Quand on voyage dans la Judée, d’abord un grand ennui saisit le cœur ; mais lorsque, passant de solitude en solitude, l’espace s’étend sans bornes devant vous, peu à peu l’ennui se dissipe, on éprouve une terreur secrète, qui loin d’abaisser l’âme donne du courage et élève le génie. Des aspects extraordinaires décèlent de toutes parts une terre travaillée par des miracles : le soleil brûlant, l’aigle impétueux, le figuier stérile, toute la poésie, tous les tableaux de l’Ecriture sont là : chaque nom renferme un mystère, chaque grotte déclare l’avenir, chaque sommet retentit des accents d’un prophète. Dieu même a parlé sur ces bords : les torrents desséchés, les rochers fendus, les tombeaux entrouverts attestent le prodige ; le désert paraît encore muet de terreur, et l’on dirait qu’il n’a osé rompre le silence depuis qu’il a entendu la voix de l’Eternel.

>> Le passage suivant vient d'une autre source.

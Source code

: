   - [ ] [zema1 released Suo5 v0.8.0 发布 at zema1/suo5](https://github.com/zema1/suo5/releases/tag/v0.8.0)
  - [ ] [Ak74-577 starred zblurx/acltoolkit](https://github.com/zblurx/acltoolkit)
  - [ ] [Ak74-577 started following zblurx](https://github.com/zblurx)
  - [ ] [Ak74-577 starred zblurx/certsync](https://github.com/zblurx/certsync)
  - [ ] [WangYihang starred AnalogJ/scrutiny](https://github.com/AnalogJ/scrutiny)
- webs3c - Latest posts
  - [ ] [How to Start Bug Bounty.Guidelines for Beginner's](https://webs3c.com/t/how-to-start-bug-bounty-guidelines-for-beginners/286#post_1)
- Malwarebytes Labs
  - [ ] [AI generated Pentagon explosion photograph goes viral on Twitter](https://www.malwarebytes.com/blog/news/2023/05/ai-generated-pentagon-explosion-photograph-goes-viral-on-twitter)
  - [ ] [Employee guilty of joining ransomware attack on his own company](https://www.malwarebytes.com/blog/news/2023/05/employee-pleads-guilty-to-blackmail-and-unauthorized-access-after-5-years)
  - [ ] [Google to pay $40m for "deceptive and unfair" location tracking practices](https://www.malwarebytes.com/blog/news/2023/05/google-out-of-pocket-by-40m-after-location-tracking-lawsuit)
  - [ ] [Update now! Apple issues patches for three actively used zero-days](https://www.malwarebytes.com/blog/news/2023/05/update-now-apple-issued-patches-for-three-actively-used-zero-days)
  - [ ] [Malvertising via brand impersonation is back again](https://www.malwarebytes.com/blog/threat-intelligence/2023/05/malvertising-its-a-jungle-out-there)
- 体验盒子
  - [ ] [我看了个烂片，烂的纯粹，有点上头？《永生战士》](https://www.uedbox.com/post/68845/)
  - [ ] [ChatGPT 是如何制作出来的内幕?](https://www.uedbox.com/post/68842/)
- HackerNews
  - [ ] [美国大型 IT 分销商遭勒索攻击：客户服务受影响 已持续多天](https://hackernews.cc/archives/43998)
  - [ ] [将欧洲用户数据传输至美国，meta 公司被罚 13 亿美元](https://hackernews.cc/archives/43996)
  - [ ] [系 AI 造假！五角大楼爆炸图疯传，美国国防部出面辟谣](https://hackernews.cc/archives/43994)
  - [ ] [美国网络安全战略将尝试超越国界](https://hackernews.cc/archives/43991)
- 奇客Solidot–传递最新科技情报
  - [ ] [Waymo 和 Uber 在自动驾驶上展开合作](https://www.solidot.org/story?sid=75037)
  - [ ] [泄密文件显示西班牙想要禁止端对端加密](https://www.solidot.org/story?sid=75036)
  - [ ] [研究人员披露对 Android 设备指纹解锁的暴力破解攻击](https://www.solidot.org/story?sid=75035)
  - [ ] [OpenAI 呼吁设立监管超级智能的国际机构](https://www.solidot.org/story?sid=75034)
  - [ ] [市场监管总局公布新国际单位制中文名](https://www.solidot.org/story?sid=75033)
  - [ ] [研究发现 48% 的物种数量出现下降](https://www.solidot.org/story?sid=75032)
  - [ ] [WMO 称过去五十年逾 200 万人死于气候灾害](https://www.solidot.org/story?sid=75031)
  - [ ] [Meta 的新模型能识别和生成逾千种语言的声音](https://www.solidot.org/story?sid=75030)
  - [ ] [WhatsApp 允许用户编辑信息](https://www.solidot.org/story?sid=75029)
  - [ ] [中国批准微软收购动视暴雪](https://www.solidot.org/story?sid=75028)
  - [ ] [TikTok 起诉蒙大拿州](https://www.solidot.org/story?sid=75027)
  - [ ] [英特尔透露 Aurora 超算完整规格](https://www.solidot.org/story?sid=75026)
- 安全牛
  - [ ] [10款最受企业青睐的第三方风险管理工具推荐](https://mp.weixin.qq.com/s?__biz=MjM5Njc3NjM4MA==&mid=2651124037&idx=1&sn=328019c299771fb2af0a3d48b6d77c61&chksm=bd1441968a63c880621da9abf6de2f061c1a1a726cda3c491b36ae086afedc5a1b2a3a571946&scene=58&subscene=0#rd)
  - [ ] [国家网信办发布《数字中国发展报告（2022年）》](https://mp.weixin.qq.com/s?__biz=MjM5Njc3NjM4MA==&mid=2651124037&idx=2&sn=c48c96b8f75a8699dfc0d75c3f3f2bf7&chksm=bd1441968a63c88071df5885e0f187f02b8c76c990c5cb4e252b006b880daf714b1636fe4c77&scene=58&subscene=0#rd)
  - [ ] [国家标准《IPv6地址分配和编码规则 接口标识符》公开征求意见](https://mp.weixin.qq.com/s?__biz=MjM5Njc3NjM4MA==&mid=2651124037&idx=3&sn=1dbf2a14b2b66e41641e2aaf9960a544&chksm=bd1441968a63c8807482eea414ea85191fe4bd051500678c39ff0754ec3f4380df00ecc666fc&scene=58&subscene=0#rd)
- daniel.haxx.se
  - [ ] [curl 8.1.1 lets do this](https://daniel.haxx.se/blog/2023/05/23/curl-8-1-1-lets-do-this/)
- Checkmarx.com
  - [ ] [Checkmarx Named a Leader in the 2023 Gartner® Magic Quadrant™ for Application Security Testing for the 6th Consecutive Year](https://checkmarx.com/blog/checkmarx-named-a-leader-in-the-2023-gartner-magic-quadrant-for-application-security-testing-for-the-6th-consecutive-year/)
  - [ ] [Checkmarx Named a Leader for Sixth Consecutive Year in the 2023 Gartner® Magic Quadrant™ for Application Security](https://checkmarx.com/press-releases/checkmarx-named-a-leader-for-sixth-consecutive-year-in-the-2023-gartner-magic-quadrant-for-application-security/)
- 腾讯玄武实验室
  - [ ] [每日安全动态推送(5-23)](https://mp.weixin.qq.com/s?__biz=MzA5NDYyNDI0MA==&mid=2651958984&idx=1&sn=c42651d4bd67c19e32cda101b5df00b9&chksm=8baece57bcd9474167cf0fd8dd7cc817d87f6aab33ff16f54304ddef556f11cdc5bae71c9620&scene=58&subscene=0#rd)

Nous descendîmes de la croupe de la montagne afin d’aller passer la nuit au bord de la mer Morte, pour remonter ensuite au Jourdain. En entrant dans la vallée, notre petite troupe se resserra : nos Bethléémites préparèrent leurs fusils et marchèrent en avant avec précaution Nous nous trouvions sur le chemin des Arabes du désert, qui vont chercher du sel au lac et qui font une guerre impitoyable au voyageur. Les mœurs des Bedouins commencent à s’altérer par une trop grande fréquentation avec les Turcs et les Européens. Ils prostituent maintenant leurs filles et leurs épouses, et égorgent le voyageur, qu’ils se contentaient autrefois de dépouiller.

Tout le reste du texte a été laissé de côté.